German foreign minister urges Iran to help end Syria conflict


German Foreign Minister Frank-Walter Steinmeier urged Iran on Saturday to cooperate in efforts to end the war in Syria, by using its influence on its ally, Syrian President Bashar al-Assad.

Steinmeier said he wished that Iran used its influence on al-Assad “to make sure that we take the first steps towards de-escalation in Syria.”

After meeting Iranian Foreign Minister Mohammed Jawad Zarif, Steinmeier said that while it was no secret that Berlin and Tehran did not have congruent views on the Syrian conflict, he added that “we have a common interest in ensuring an end to the killings.”

The Syrian conflict, which started with peaceful pro-democracy protests in 2011, has killed more than 250,000 people. More than half of the country’s pre-war population of 22.4 million has been internally displaced or fled abroad.

Steinmeier is scheduled to travel on Sunday to Saudi Arabia, which is Iran’s main opponent in the region, while German Chancellor Angela Merkel is due to visit Turkey, which is among the staunchest supporters of the Syrian opposition.

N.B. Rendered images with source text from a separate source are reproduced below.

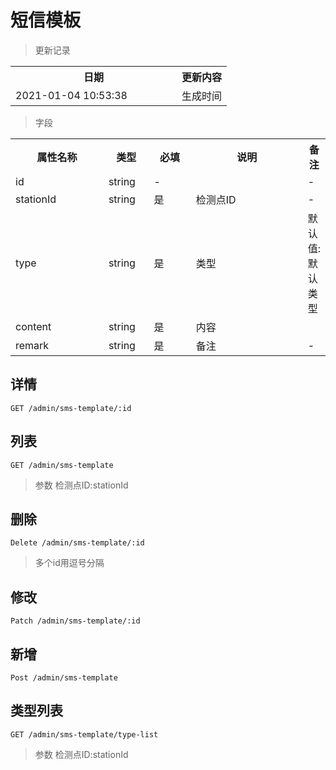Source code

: # 短信模板

> 更新记录

<table>
    <tr>
        <th style="width:250px;">日期</th>
        <th>更新内容</th>
    </tr>
    <tr>
        <td>2021-01-04 10:53:38</td>
        <td>生成时间</td>
    </tr>
</table>

> 字段

<table>
    <tr>
        <th style="width:150px;">属性名称</th>
        <th style="width:60px;">类型</th>
        <th style="width:60px;">必填</th>
        <th style="width:200px;">说明</th>
        <th>备注</th>
    </tr>
    <tr>
        <td>id</td>
        <td>string</td>
        <td>-</td>
        <td></td>
        <td>-</td>
    </tr>
    <tr>
        <td>stationId</td>
        <td>string</td>
        <td>是</td>
        <td>检测点ID</td>
        <td>-</td>
    </tr>
    <tr>
        <td>type</td>
        <td>string</td>
        <td>是</td>
        <td>类型</td>
        <td>默认值:默认类型</td>
    </tr>
    <tr>
        <td>content</td>
        <td>string</td>
        <td>是</td>
        <td>内容</td>
        <td></td>
    </tr>
    <tr>
        <td>remark</td>
        <td>string</td>
        <td>是</td>
        <td>备注</td>
        <td>-</td>
    </tr>
</table>  
  
## 详情
    
```
GET /admin/sms-template/:id
```
  
  
## 列表
  
```
GET /admin/sms-template
```
> 参数 检测点ID:stationId   

## 删除
  
```
Delete /admin/sms-template/:id
```
> 多个id用逗号分隔 

## 修改
  
```
Patch /admin/sms-template/:id
```

## 新增
  
```
Post /admin/sms-template
```

## 类型列表
  
```
GET /admin/sms-template/type-list
```
> 参数 检测点ID:stationId   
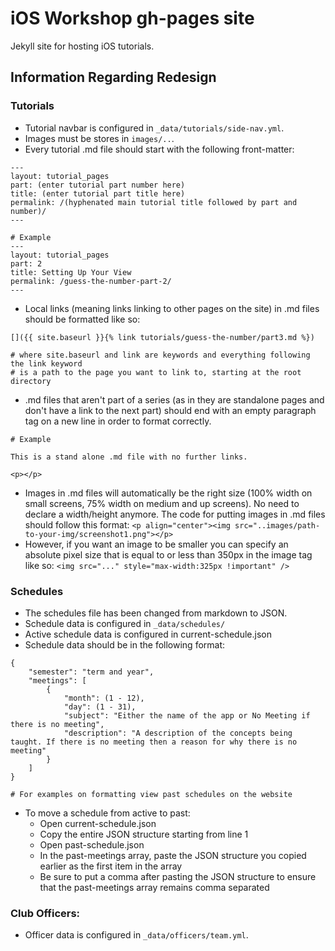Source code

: # iOS Workshop gh-pages site

Jekyll site for hosting iOS tutorials.

## Information Regarding Redesign

### Tutorials
* Tutorial navbar is configured in `_data/tutorials/side-nav.yml`.
* Images must be stores in `images/..`.
* Every tutorial .md file should start with the following front-matter:
```
---
layout: tutorial_pages
part: (enter tutorial part number here)
title: (enter tutorial part title here)
permalink: /(hyphenated main tutorial title followed by part and number)/
---

# Example
---
layout: tutorial_pages
part: 2
title: Setting Up Your View
permalink: /guess-the-number-part-2/
---
```

* Local links (meaning links linking to other pages on the site) in .md files should be formatted like so:
```
[]({{ site.baseurl }}{% link tutorials/guess-the-number/part3.md %})

# where site.baseurl and link are keywords and everything following the link keyword
# is a path to the page you want to link to, starting at the root directory
```

* .md files that aren't part of a series (as in they are standalone pages and don't have a link to the next part) should end with an empty paragraph tag on a new line in order to format correctly.
```
# Example

This is a stand alone .md file with no further links.

<p></p>
```

* Images in .md files will automatically be the right size (100% width on small screens, 75% width on medium and up screens). No need to declare a width/height anymore. The code for putting images in .md files should follow this format: `<p align="center"><img src="..images/path-to-your-img/screenshot1.png"></p>`
* However, if you want an image to be smaller you can specify an absolute pixel size that is equal to or less than 350px in the image tag like so: `<img src="..." style="max-width:325px !important" />`

### Schedules
* The schedules file has been changed from markdown to JSON.
* Schedule data is configured in `_data/schedules/`
* Active schedule data is configured in current-schedule.json
* Schedule data should be in the following format:
```
{
    "semester": "term and year",
    "meetings": [
        {
            "month": (1 - 12),
            "day": (1 - 31),
            "subject": "Either the name of the app or No Meeting if there is no meeting",
            "description": "A description of the concepts being taught. If there is no meeting then a reason for why there is no meeting"
        }
    ]
}

# For examples on formatting view past schedules on the website
```

* To move a schedule from active to past:
    * Open current-schedule.json
    * Copy the entire JSON structure starting from line 1
    * Open past-schedule.json
    * In the past-meetings array, paste the JSON structure you copied earlier as the first item in the array
    * Be sure to put a comma after pasting the JSON structure to ensure that the past-meetings array remains comma separated

### Club Officers:
* Officer data is configured in `_data/officers/team.yml`.
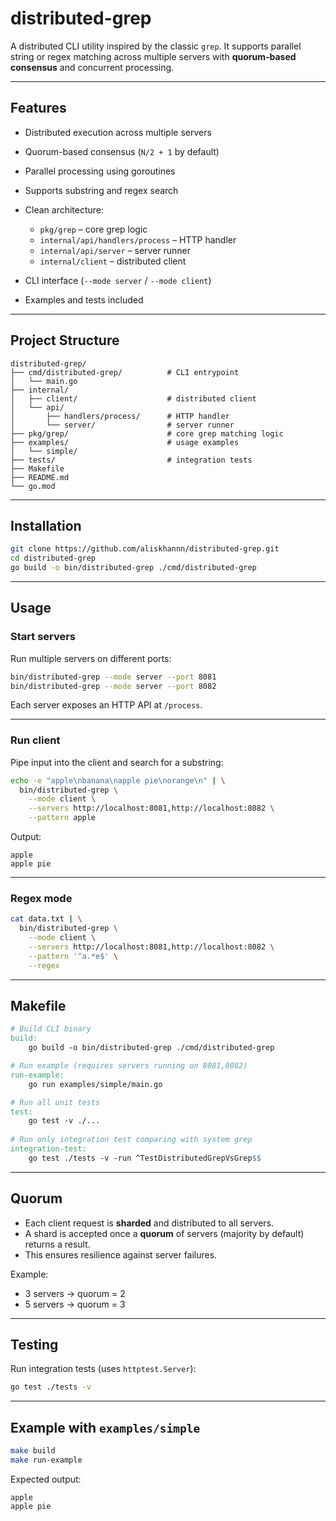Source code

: # distributed-grep

A distributed CLI utility inspired by the classic `grep`.
It supports parallel string or regex matching across multiple servers with **quorum-based consensus** and concurrent processing.

---

## Features

* Distributed execution across multiple servers
* Quorum-based consensus (`N/2 + 1` by default)
* Parallel processing using goroutines
* Supports substring and regex search
* Clean architecture:

    * `pkg/grep` – core grep logic
    * `internal/api/handlers/process` – HTTP handler
    * `internal/api/server` – server runner
    * `internal/client` – distributed client
* CLI interface (`--mode server` / `--mode client`)
* Examples and tests included

---

## Project Structure

```
distributed-grep/
├── cmd/distributed-grep/          # CLI entrypoint
│   └── main.go
├── internal/
│   ├── client/                    # distributed client
│   └── api/
│       ├── handlers/process/      # HTTP handler
│       └── server/                # server runner
├── pkg/grep/                      # core grep matching logic
├── examples/                      # usage examples
│   └── simple/
├── tests/                         # integration tests
├── Makefile
├── README.md
└── go.mod
```

---

## Installation

```bash
git clone https://github.com/aliskhannn/distributed-grep.git
cd distributed-grep
go build -o bin/distributed-grep ./cmd/distributed-grep
```

---

## Usage

### Start servers

Run multiple servers on different ports:

```bash
bin/distributed-grep --mode server --port 8081
bin/distributed-grep --mode server --port 8082
```

Each server exposes an HTTP API at `/process`.

---

### Run client

Pipe input into the client and search for a substring:

```bash
echo -e "apple\nbanana\napple pie\norange\n" | \
  bin/distributed-grep \
    --mode client \
    --servers http://localhost:8081,http://localhost:8082 \
    --pattern apple
```

Output:

```
apple
apple pie
```

---

### Regex mode

```bash
cat data.txt | \
  bin/distributed-grep \
    --mode client \
    --servers http://localhost:8081,http://localhost:8082 \
    --pattern '^a.*e$' \
    --regex
```

---

## Makefile

```makefile
# Build CLI binary
build:
	go build -o bin/distributed-grep ./cmd/distributed-grep

# Run example (requires servers running on 8081,8082)
run-example:
	go run examples/simple/main.go

# Run all unit tests
test:
	go test -v ./...
	
# Run only integration test comparing with system grep
integration-test:
	go test ./tests -v -run ^TestDistributedGrepVsGrep$$
```

---

## Quorum

* Each client request is **sharded** and distributed to all servers.
* A shard is accepted once a **quorum** of servers (majority by default) returns a result.
* This ensures resilience against server failures.

Example:

* 3 servers → quorum = 2
* 5 servers → quorum = 3

---

## Testing

Run integration tests (uses `httptest.Server`):

```bash
go test ./tests -v
```

---

## Example with `examples/simple`

```bash
make build
make run-example
```

Expected output:

```
apple
apple pie
```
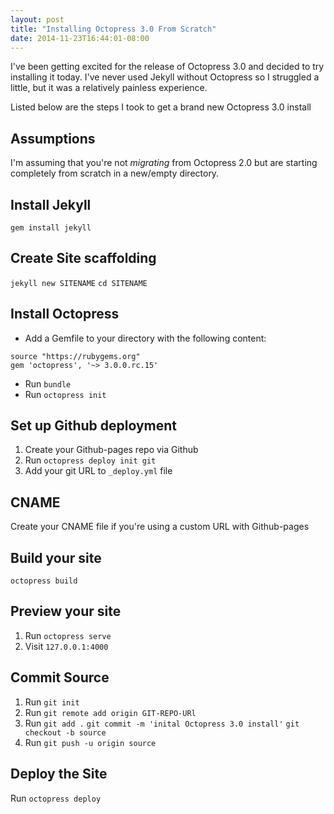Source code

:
 ```yaml
---
layout: post
title: "Installing Octopress 3.0 From Scratch"
date: 2014-11-23T16:44:01-08:00
---
```


I've been getting excited for the release of Octopress 3.0 and decided to try installing it today. I've never used Jekyll without Octopress so I struggled a little, but it was a relatively painless experience.

Listed below are the steps I took to get a brand new Octopress 3.0 install

## Assumptions
I'm assuming that you're not *migrating* from Octopress 2.0 but are starting completely from scratch in a new/empty directory.

## Install Jekyll
`gem install jekyll`

## Create Site scaffolding
`jekyll new SITENAME`
`cd SITENAME`


## Install Octopress

* Add a Gemfile to your directory with the following content:

```
source "https://rubygems.org"
gem 'octopress', '~> 3.0.0.rc.15' 
```

* Run `bundle`
* Run `octopress init`

## Set up Github deployment
1. Create your Github-pages repo via Github
2. Run `octopress deploy init git`
3. Add your git URL to `_deploy.yml` file

## CNAME
Create your CNAME file if you're using a custom URL with Github-pages

## Build your site
`octopress build`

## Preview your site

1. Run `octopress serve`
2. Visit `127.0.0.1:4000`

## Commit Source
1. Run `git init`
2. Run `git remote add origin GIT-REPO-URl`
3. Run
`git add .`
`git commit -m 'inital Octopress 3.0 install'`
`git checkout -b source`
4. Run `git push -u origin source`

## Deploy the Site
Run `octopress deploy`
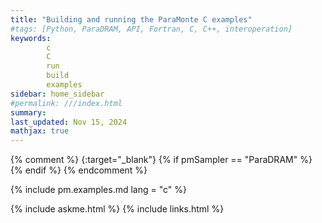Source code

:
 ```yaml
---
title: "Building and running the ParaMonte C examples"
#tags: [Python, ParaDRAM, API, Fortran, C, C++, interoperation]
keywords: 
        c
        C
        run
        build
        examples
sidebar: home_sidebar
#permalink: ///index.html
summary:
last_updated: Nov 15, 2024
mathjax: true
---
```

{% comment %}
[](){:target="_blank"}
{% if pmSampler == "ParaDRAM" %}
{% endif %}
{% endcomment %}
<br>

{% include pm.examples.md lang = "c" %}


{% include askme.html %}
{% include links.html %}
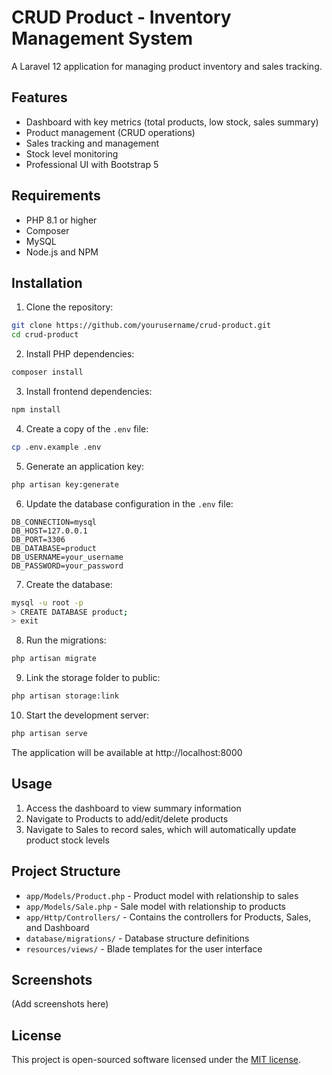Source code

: # CRUD Product - Inventory Management System

A Laravel 12 application for managing product inventory and sales tracking.

## Features

- Dashboard with key metrics (total products, low stock, sales summary)
- Product management (CRUD operations)
- Sales tracking and management
- Stock level monitoring
- Professional UI with Bootstrap 5

## Requirements

- PHP 8.1 or higher
- Composer
- MySQL
- Node.js and NPM

## Installation

1. Clone the repository:
```bash
git clone https://github.com/yourusername/crud-product.git
cd crud-product
```

2. Install PHP dependencies:
```bash
composer install
```

3. Install frontend dependencies:
```bash
npm install
```

4. Create a copy of the `.env` file:
```bash
cp .env.example .env
```

5. Generate an application key:
```bash
php artisan key:generate
```

6. Update the database configuration in the `.env` file:
```
DB_CONNECTION=mysql
DB_HOST=127.0.0.1
DB_PORT=3306
DB_DATABASE=product
DB_USERNAME=your_username
DB_PASSWORD=your_password
```

7. Create the database:
```bash
mysql -u root -p
> CREATE DATABASE product;
> exit
```

8. Run the migrations:
```bash
php artisan migrate
```

9. Link the storage folder to public:
```bash
php artisan storage:link
```

10. Start the development server:
```bash
php artisan serve
```

The application will be available at http://localhost:8000

## Usage

1. Access the dashboard to view summary information
2. Navigate to Products to add/edit/delete products
3. Navigate to Sales to record sales, which will automatically update product stock levels

## Project Structure

- `app/Models/Product.php` - Product model with relationship to sales
- `app/Models/Sale.php` - Sale model with relationship to products
- `app/Http/Controllers/` - Contains the controllers for Products, Sales, and Dashboard
- `database/migrations/` - Database structure definitions
- `resources/views/` - Blade templates for the user interface

## Screenshots

(Add screenshots here)

## License

This project is open-sourced software licensed under the [MIT license](LICENSE).
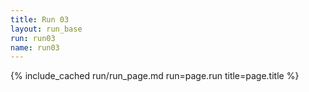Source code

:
 ```yaml
---
title: Run 03
layout: run_base
run: run03
name: run03
---
```

{% include_cached run/run_page.md run=page.run title=page.title %}
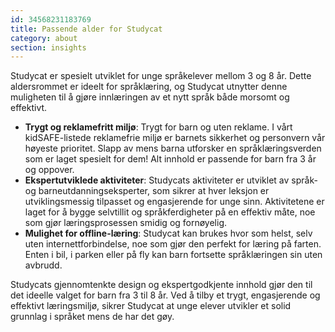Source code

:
 ```yaml
---
id: 34568231183769
title: Passende alder for Studycat
category: about
section: insights
---
```

Studycat er spesielt utviklet for unge språkelever mellom 3 og 8 år. Dette aldersrommet er ideelt for språklæring, og Studycat utnytter denne muligheten til å gjøre innlæringen av et nytt språk både morsomt og effektivt.

- **Trygt og reklamefritt miljø**: Trygt for barn og uten reklame. I vårt kidSAFE-listede reklamefrie miljø er barnets sikkerhet og personvern vår høyeste prioritet. Slapp av mens barna utforsker en språklæringsverden som er laget spesielt for dem! Alt innhold er passende for barn fra 3 år og oppover.
- **Ekspertutviklede aktiviteter**: Studycats aktiviteter er utviklet av språk- og barneutdanningseksperter, som sikrer at hver leksjon er utviklingsmessig tilpasset og engasjerende for unge sinn. Aktivitetene er laget for å bygge selvtillit og språkferdigheter på en effektiv måte, noe som gjør læringsprosessen smidig og fornøyelig.
- **Mulighet for offline-læring**: Studycat kan brukes hvor som helst, selv uten internettforbindelse, noe som gjør den perfekt for læring på farten. Enten i bil, i parken eller på fly kan barn fortsette språklæringen sin uten avbrudd.

Studycats gjennomtenkte design og ekspertgodkjente innhold gjør den til det ideelle valget for barn fra 3 til 8 år. Ved å tilby et trygt, engasjerende og effektivt læringsmiljø, sikrer Studycat at unge elever utvikler et solid grunnlag i språket mens de har det gøy.

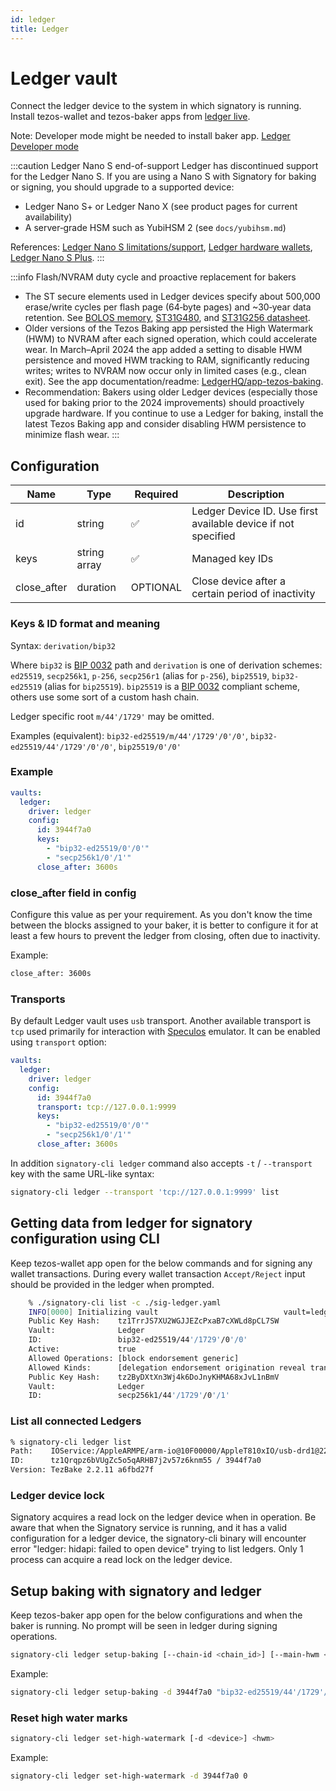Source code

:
 ```yaml
---
id: ledger
title: Ledger
---
```


# Ledger vault

Connect the ledger device to the system in which signatory is running.
Install tezos-wallet and tezos-baker apps from [ledger live](https://www.ledger.com/ledger-live/download).

Note: Developer mode might be needed to install baker app.
[Ledger Developer mode](https://developers.ledger.com/docs/live-app/developer-mode/#:~:text=To%20activate%20the%20Developer%20mode,Live%20version%202.32%20and%20above.)

:::caution Ledger Nano S end-of-support
Ledger has discontinued support for the Ledger Nano S. If you are using a Nano S with Signatory for baking or signing, you should upgrade to a supported device:

- Ledger Nano S+ or Ledger Nano X (see product pages for current availability)
- A server‑grade HSM such as YubiHSM 2 (see `docs/yubihsm.md`)

References: [Ledger Nano S limitations/support](https://support.ledger.com/article/Ledger-Nano-S-Limitations), [Ledger hardware wallets](https://shop.ledger.com/pages/hardware-wallet), [Ledger Nano S Plus](https://shop.ledger.com/products/ledger-nano-s-plus).
:::

:::info Flash/NVRAM duty cycle and proactive replacement for bakers
- The ST secure elements used in Ledger devices specify about 500,000 erase/write cycles per flash page (64‑byte pages) and ~30‑year data retention. See [BOLOS memory](https://github.com/LedgerHQ/ledger-dev-doc/blob/master/source/userspace/memory.rst), [ST31G480](https://www.st.com/en/secure-mcus/st31g480.html), and [ST31G256 datasheet](https://www.st.com/resource/en/data_brief/st31g256.pdf).
- Older versions of the Tezos Baking app persisted the High Watermark (HWM) to NVRAM after each signed operation, which could accelerate wear. In March–April 2024 the app added a setting to disable HWM persistence and moved HWM tracking to RAM, significantly reducing writes; writes to NVRAM now occur only in limited cases (e.g., clean exit). See the app documentation/readme: [LedgerHQ/app-tezos-baking](https://github.com/LedgerHQ/app-tezos-baking).
- Recommendation: Bakers using older Ledger devices (especially those used for baking prior to the 2024 improvements) should proactively upgrade hardware. If you continue to use a Ledger for baking, install the latest Tezos Baking app and consider disabling HWM persistence to minimize flash wear.
:::

## Configuration

| Name        | Type         | Required | Description                                                   |
|-------------|--------------|----------|---------------------------------------------------------------|
| id          | string       |     ✅    | Ledger Device ID. Use first available device if not specified |
| keys        | string array |     ✅    | Managed key IDs                                               |
| close_after | duration     |    OPTIONAL      | Close device after a certain period of inactivity             |

### Keys & ID format and meaning

Syntax: `derivation/bip32`

Where `bip32` is [BIP 0032](https://en.bitcoin.it/wiki/BIP_0032) path and
`derivation` is one of derivation schemes: `ed25519`, `secp256k1`, `p-256`,
`secp256r1` (alias for `p-256`), `bip25519`, `bip32-ed25519` (alias for
`bip25519`). `bip25519` is a [BIP 0032](https://en.bitcoin.it/wiki/BIP_0032)
compliant scheme, others use some sort of a custom hash chain.

Ledger specific root `m/44'/1729'` may be omitted.

Examples (equivalent): `bip32-ed25519/m/44'/1729'/0'/0'`,
`bip32-ed25519/44'/1729'/0'/0'`, `bip25519/0'/0'`

### Example

```yaml
vaults:
  ledger:
    driver: ledger
    config:
      id: 3944f7a0
      keys:
        - "bip32-ed25519/0'/0'"
        - "secp256k1/0'/1'"
      close_after: 3600s
```

### **close_after field in config**

Configure this value as per your requirement. As you don't know the time between the blocks assigned to your baker, it is better to configure it for at least a few hours to prevent the ledger from closing, often due to inactivity.

Example:

```sh
close_after: 3600s
```

### Transports

By default Ledger vault uses `usb` transport. Another available transport is `tcp` used primarily for interaction with [Speculos](https://github.com/LedgerHQ/speculos)
emulator. It can be enabled using `transport` option:

```yaml
vaults:
  ledger:
    driver: ledger
    config:
      id: 3944f7a0
      transport: tcp://127.0.0.1:9999
      keys:
        - "bip32-ed25519/0'/0'"
        - "secp256k1/0'/1'"
      close_after: 3600s
```

In addition `signatory-cli ledger` command also accepts `-t` / `--transport` key with the same URL-like syntax:

```sh
signatory-cli ledger --transport 'tcp://127.0.0.1:9999' list
```

## Getting data from ledger for signatory configuration using CLI

Keep tezos-wallet app open for the below commands and for signing any wallet transactions.
During every wallet transaction `Accept/Reject` input should be provided in the ledger when prompted.

```sh
    % ./signatory-cli list -c ./sig-ledger.yaml 
    INFO[0000] Initializing vault                            vault=ledger vault_name=ledger
    Public Key Hash:    tz1TrrJS7XU2WGJJEZcPxaB7cXWLd8pCL7SW
    Vault:              Ledger
    ID:                 bip32-ed25519/44'/1729'/0'/0'
    Active:             true
    Allowed Operations: [block endorsement generic]
    Allowed Kinds:      [delegation endorsement origination reveal transaction]
    Public Key Hash:    tz2ByDXtXn3Wj4k6DoJnyKHMA68xJvL1nBmV
    Vault:              Ledger
    ID:                 secp256k1/44'/1729'/0'/1'
```

### List all connected Ledgers

```sh
% signatory-cli ledger list
Path:    IOService:/AppleARMPE/arm-io@10F00000/AppleT810xIO/usb-drd1@2280000/AppleT8103USBXHCI@01000000/usb-drd1-port-hs@01100000/USB2.1 Hub@01100000/AppleUSB20Hub@01100000/AppleUSB20HubPort@01130000/Nano S@01130000/Nano S@0/AppleUserUSBHostHIDDevice
ID:      tz1Qrqpz6bVUgZc5o5qARHB7j2v57z6knm55 / 3944f7a0
Version: TezBake 2.2.11 a6fbd27f
```

### Ledger device lock

Signatory acquires a read lock on the ledger device when in operation. Be aware that when the Signatory service is running, and it has a valid configuration for a ledger device, the signatory-cli binary will encounter error "ledger: hidapi: failed to open device" trying to list ledgers. Only 1 process can acquire a read lock on the ledger device.

## Setup baking with signatory and ledger

Keep tezos-baker app open for the below configurations and when the baker is running.
No prompt will be seen in ledger during signing operations.

```sh
signatory-cli ledger setup-baking [--chain-id <chain_id>] [--main-hwm <hwm>] [--test-hwm <hwm>] [-d <device>] <path>
```

Example:

```sh
signatory-cli ledger setup-baking -d 3944f7a0 "bip32-ed25519/44'/1729'/0'/0'"
```

### Reset high water marks

```sh
signatory-cli ledger set-high-watermark [-d <device>] <hwm>
```

Example:

```sh
signatory-cli ledger set-high-watermark -d 3944f7a0 0
```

Iran, along with Russia, is a key backer of the Syrian government, and Moscow has been accused of targeting its recent airstrikes to support the al-Assad regime, rather than defeat Islamic State terrorists.

Different Syrian rebel groups are backed by numerous regional players, including Saudi Arabia, Qatar, Turkey and Jordan. The United States has also aided some factions fighting in the civil war.

But without the participation of Iran, Saudi Arabia and Turkey in regional talks, the opportunities for progress in ending the Syrian conflict are slim.

On the first extended visit by a German foreign minister in 12 years, Steinmeier also urged Iran to quickly meet its obligations including allowing nuclear inspections under the July deal in which Britain, China, France, Germany, Russia and the United States agreed to the gradual lifting of economic sanctions.

He also met Iranian President Hassan Rowhani.

The 10-year agreement, which takes effect Sunday, allows Iran to maintain a civilian nuclear programme but requires the country to show that it is not seeking a weapon.

“Now it’s Iran’s turn to meet the requirements that were agreed in exchange for an agreement to lift sanctions,” Steinmeier said.

He acknowledged that “the majority of the work has yet to come,” adding that “we will know only in a few months whether the agreement was a success.”

After Saudi Arabia, Steinmeier is due to travel on Tuesday to Jordan.